*Problem to solve*: In the data that follows, find the line with "may seem inconsequential."; transcribe it, every later line up to the one with "offensive in nature.", and that line as well, exactly and with no others.

(Stored entries)

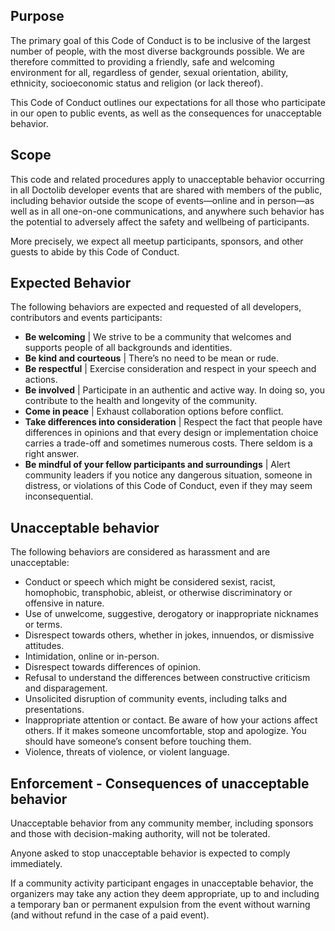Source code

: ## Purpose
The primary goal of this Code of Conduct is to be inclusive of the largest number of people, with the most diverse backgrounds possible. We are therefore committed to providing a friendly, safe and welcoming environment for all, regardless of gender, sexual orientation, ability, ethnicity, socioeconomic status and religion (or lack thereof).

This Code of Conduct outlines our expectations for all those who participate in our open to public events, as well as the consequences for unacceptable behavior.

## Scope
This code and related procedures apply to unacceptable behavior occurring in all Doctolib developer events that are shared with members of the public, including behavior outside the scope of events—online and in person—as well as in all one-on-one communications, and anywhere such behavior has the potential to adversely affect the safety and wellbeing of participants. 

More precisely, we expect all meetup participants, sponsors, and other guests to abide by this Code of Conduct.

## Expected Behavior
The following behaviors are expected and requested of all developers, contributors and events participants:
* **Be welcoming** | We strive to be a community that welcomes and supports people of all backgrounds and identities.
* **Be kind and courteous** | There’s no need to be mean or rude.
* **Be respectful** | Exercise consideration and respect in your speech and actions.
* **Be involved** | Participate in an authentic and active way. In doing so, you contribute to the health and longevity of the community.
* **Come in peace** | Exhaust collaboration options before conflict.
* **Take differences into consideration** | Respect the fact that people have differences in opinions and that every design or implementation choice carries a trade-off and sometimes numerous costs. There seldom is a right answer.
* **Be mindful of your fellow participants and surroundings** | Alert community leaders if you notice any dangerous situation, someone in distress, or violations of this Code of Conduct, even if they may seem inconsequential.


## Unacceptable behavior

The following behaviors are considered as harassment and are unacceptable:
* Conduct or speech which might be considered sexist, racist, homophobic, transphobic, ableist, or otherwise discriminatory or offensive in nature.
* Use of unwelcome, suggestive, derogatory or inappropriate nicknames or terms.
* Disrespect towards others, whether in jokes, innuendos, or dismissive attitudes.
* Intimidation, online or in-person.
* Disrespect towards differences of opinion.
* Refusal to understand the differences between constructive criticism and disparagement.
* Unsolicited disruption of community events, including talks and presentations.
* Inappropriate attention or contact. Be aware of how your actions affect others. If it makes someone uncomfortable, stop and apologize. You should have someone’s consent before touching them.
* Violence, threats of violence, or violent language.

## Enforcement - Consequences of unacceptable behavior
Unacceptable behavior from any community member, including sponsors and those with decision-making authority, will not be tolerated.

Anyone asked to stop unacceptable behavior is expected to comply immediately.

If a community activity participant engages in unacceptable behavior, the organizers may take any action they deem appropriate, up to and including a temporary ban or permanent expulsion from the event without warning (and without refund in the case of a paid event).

*Solution*:
* **Be mindful of your fellow participants and surroundings** | Alert community leaders if you notice any dangerous situation, someone in distress, or violations of this Code of Conduct, even if they may seem inconsequential.


## Unacceptable behavior

The following behaviors are considered as harassment and are unacceptable:
* Conduct or speech which might be considered sexist, racist, homophobic, transphobic, ableist, or otherwise discriminatory or offensive in nature.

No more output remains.